PROBLEM DESCRIPTION
Write out all the entries below without any change.

THE DATA
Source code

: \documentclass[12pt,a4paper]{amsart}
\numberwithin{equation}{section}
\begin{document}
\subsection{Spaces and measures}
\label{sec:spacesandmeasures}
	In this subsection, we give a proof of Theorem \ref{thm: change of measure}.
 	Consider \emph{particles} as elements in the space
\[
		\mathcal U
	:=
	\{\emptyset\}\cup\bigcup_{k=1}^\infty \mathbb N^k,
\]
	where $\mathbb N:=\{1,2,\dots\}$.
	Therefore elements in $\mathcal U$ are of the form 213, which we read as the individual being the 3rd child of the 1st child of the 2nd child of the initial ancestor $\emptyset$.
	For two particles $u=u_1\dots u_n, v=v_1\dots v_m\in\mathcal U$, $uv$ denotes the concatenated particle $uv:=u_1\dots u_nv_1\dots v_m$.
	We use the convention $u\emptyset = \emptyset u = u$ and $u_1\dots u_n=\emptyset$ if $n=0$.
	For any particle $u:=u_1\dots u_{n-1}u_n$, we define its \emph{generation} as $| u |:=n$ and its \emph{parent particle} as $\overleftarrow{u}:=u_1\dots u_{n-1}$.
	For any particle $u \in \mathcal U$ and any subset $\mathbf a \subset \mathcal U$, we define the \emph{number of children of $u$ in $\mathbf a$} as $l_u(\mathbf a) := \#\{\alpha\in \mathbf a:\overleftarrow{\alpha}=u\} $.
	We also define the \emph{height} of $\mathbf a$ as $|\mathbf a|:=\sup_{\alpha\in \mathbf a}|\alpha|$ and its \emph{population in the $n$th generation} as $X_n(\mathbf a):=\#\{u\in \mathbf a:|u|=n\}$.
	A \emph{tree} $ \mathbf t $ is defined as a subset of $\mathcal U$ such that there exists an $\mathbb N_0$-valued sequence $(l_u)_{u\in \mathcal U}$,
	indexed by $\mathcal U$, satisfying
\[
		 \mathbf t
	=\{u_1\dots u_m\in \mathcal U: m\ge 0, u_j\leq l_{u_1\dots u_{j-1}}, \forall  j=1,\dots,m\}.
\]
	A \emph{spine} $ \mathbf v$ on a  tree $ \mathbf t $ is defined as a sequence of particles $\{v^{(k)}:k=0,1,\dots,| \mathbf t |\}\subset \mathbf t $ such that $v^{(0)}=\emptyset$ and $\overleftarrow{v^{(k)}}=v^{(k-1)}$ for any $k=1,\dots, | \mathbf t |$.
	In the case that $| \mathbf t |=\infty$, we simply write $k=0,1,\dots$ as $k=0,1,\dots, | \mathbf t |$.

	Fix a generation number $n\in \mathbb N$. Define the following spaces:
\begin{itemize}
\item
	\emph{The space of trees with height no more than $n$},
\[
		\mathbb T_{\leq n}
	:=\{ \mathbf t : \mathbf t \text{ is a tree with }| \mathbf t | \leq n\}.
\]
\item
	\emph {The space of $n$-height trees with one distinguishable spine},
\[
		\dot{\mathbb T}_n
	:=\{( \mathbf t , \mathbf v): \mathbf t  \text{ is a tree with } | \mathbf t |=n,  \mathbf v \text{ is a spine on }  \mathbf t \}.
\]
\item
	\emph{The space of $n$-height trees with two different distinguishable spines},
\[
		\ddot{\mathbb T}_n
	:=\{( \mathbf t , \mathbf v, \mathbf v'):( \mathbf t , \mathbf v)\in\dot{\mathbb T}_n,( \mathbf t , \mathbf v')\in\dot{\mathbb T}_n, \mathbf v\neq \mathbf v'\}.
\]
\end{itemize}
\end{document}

COMPLETED EXERCISE
Source code

: \documentclass[12pt,a4paper]{amsart}
\numberwithin{equation}{section}
\begin{document}
\subsection{Spaces and measures}
\label{sec:spacesandmeasures}
	In this subsection, we give a proof of Theorem \ref{thm: change of measure}.
 	Consider \emph{particles} as elements in the space
\[
		\mathcal U
	:=
	\{\emptyset\}\cup\bigcup_{k=1}^\infty \mathbb N^k,
\]
	where $\mathbb N:=\{1,2,\dots\}$.
	Therefore elements in $\mathcal U$ are of the form 213, which we read as the individual being the 3rd child of the 1st child of the 2nd child of the initial ancestor $\emptyset$.
	For two particles $u=u_1\dots u_n, v=v_1\dots v_m\in\mathcal U$, $uv$ denotes the concatenated particle $uv:=u_1\dots u_nv_1\dots v_m$.
	We use the convention $u\emptyset = \emptyset u = u$ and $u_1\dots u_n=\emptyset$ if $n=0$.
	For any particle $u:=u_1\dots u_{n-1}u_n$, we define its \emph{generation} as $| u |:=n$ and its \emph{parent particle} as $\overleftarrow{u}:=u_1\dots u_{n-1}$.
	For any particle $u \in \mathcal U$ and any subset $\mathbf a \subset \mathcal U$, we define the \emph{number of children of $u$ in $\mathbf a$} as $l_u(\mathbf a) := \#\{\alpha\in \mathbf a:\overleftarrow{\alpha}=u\} $.
	We also define the \emph{height} of $\mathbf a$ as $|\mathbf a|:=\sup_{\alpha\in \mathbf a}|\alpha|$ and its \emph{population in the $n$th generation} as $X_n(\mathbf a):=\#\{u\in \mathbf a:|u|=n\}$.
	A \emph{tree} $ \mathbf t $ is defined as a subset of $\mathcal U$ such that there exists an $\mathbb N_0$-valued sequence $(l_u)_{u\in \mathcal U}$,
	indexed by $\mathcal U$, satisfying
\[
		 \mathbf t
	=\{u_1\dots u_m\in \mathcal U: m\ge 0, u_j\leq l_{u_1\dots u_{j-1}}, \forall  j=1,\dots,m\}.
\]
	A \emph{spine} $ \mathbf v$ on a  tree $ \mathbf t $ is defined as a sequence of particles $\{v^{(k)}:k=0,1,\dots,| \mathbf t |\}\subset \mathbf t $ such that $v^{(0)}=\emptyset$ and $\overleftarrow{v^{(k)}}=v^{(k-1)}$ for any $k=1,\dots, | \mathbf t |$.
	In the case that $| \mathbf t |=\infty$, we simply write $k=0,1,\dots$ as $k=0,1,\dots, | \mathbf t |$.

	Fix a generation number $n\in \mathbb N$. Define the following spaces:
\begin{itemize}
\item
	\emph{The space of trees with height no more than $n$},
\[
		\mathbb T_{\leq n}
	:=\{ \mathbf t : \mathbf t \text{ is a tree with }| \mathbf t | \leq n\}.
\]
\item
	\emph {The space of $n$-height trees with one distinguishable spine},
\[
		\dot{\mathbb T}_n
	:=\{( \mathbf t , \mathbf v): \mathbf t  \text{ is a tree with } | \mathbf t |=n,  \mathbf v \text{ is a spine on }  \mathbf t \}.
\]
\item
	\emph{The space of $n$-height trees with two different distinguishable spines},
\[
		\ddot{\mathbb T}_n
	:=\{( \mathbf t , \mathbf v, \mathbf v'):( \mathbf t , \mathbf v)\in\dot{\mathbb T}_n,( \mathbf t , \mathbf v')\in\dot{\mathbb T}_n, \mathbf v\neq \mathbf v'\}.
\]
\end{itemize}
\end{document}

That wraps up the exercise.